[Exercise requirements]:
Find the lines below that contain the string "saltstack". Copy each one.

Top of Extracted records

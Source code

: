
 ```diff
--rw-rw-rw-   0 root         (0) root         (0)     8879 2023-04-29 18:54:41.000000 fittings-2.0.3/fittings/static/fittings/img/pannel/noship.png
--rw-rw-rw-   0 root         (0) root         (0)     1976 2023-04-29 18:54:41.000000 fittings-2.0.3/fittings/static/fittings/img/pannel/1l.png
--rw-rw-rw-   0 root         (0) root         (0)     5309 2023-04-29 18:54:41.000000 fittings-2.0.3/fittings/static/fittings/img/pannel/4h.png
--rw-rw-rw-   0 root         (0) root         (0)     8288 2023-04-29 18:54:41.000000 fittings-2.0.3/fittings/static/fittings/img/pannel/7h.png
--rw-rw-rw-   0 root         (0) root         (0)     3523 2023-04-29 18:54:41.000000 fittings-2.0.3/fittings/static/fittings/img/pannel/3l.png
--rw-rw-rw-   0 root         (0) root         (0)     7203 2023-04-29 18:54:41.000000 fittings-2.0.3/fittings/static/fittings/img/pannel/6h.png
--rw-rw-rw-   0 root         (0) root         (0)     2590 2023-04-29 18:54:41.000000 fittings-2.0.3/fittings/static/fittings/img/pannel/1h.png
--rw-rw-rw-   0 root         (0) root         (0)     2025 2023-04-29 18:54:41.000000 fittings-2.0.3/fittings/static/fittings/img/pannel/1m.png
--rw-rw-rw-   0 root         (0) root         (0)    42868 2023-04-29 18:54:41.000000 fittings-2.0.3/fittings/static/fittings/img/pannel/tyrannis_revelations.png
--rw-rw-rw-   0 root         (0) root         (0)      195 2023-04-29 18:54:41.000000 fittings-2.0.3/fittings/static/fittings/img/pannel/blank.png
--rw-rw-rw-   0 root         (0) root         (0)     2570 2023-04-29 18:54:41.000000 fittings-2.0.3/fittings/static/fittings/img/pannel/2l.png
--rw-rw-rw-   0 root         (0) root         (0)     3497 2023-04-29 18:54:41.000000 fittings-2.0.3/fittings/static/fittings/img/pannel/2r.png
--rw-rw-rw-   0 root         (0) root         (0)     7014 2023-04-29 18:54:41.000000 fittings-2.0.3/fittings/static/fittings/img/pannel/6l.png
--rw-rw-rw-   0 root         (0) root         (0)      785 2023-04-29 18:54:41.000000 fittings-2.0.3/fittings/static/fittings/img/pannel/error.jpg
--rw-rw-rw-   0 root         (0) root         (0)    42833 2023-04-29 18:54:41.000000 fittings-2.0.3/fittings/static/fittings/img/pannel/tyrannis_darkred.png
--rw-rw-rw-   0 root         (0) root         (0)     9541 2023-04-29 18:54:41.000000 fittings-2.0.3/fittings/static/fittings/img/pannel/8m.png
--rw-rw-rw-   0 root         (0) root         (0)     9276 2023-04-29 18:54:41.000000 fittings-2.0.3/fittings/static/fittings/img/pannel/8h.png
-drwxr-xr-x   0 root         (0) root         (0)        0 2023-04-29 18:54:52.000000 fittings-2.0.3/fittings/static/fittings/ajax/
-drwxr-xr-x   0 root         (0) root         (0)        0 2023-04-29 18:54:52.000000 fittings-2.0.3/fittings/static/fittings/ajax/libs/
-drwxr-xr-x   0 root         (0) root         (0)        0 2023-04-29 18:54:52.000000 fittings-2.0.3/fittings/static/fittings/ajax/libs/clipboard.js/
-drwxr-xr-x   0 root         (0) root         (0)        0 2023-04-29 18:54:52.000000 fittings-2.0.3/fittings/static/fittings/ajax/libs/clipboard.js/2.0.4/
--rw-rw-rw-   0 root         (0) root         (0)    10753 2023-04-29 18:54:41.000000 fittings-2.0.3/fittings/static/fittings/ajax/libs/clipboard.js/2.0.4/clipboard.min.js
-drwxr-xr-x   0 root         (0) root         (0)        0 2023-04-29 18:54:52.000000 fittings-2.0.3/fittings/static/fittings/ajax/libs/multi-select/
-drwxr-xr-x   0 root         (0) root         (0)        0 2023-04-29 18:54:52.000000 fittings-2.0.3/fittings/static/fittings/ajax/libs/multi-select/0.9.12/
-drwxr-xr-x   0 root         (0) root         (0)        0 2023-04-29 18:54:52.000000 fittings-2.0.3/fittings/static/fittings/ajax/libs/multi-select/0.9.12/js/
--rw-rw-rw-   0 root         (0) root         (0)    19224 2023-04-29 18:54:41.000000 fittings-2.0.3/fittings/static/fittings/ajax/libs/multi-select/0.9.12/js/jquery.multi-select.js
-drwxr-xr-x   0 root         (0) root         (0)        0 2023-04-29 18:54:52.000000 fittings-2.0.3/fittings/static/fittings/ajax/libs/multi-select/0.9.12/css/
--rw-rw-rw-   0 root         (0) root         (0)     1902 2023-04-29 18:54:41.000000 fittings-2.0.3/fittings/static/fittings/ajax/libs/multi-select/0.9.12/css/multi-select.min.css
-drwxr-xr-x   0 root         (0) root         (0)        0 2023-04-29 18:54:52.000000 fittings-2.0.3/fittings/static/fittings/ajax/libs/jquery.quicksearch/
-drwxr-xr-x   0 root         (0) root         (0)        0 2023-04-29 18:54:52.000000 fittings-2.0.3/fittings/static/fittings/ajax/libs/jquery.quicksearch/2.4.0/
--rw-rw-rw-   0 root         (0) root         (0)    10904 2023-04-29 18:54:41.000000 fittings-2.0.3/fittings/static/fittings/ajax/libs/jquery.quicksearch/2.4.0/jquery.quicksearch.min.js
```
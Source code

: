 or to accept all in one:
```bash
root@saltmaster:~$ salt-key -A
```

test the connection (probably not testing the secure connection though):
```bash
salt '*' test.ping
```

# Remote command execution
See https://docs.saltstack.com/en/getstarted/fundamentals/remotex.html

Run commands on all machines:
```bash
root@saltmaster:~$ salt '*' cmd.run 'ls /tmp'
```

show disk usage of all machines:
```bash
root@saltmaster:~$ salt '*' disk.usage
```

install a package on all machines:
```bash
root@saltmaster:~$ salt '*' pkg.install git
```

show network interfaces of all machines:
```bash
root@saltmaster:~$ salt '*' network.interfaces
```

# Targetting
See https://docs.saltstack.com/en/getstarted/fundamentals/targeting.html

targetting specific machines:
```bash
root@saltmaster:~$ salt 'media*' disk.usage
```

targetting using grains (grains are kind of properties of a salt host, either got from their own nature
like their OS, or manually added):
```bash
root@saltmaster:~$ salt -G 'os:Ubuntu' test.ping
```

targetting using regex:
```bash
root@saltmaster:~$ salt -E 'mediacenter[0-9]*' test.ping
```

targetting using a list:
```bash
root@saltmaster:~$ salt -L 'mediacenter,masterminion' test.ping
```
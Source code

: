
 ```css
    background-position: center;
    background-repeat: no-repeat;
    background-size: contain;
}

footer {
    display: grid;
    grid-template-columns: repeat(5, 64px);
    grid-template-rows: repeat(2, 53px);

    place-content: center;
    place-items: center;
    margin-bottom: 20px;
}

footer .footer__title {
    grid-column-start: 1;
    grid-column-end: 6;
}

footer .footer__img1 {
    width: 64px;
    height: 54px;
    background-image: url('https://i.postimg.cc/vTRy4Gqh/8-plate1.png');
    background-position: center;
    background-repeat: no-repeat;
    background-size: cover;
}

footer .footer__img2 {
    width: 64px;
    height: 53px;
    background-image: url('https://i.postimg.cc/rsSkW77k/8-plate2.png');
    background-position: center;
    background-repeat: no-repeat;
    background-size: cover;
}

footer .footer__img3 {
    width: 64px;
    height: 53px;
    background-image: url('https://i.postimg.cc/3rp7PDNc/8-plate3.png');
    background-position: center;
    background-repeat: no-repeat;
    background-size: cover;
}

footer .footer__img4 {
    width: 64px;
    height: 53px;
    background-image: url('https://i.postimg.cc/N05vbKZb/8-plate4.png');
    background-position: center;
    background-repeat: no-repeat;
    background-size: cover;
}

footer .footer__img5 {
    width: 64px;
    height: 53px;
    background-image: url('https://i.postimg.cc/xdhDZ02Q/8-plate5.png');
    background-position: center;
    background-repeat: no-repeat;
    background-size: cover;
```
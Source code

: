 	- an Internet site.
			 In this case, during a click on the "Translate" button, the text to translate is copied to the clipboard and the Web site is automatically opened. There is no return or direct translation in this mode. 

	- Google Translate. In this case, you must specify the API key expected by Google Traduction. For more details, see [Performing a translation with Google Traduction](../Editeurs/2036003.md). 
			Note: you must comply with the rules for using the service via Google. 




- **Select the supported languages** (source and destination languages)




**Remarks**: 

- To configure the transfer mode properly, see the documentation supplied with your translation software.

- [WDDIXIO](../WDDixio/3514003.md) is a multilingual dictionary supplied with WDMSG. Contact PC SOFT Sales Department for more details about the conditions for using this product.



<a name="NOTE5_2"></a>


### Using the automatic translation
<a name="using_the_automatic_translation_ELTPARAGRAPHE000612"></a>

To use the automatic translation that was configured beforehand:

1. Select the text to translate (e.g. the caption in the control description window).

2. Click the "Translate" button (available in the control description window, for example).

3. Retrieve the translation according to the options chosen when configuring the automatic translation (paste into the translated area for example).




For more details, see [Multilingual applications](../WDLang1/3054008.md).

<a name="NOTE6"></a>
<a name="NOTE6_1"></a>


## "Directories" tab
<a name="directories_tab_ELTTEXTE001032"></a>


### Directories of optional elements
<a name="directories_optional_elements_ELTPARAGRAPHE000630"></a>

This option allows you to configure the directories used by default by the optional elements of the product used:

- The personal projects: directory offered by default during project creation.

Bottom of Extracted records

[Output below]:
See https://docs.saltstack.com/en/getstarted/fundamentals/remotex.html
See https://docs.saltstack.com/en/getstarted/fundamentals/targeting.html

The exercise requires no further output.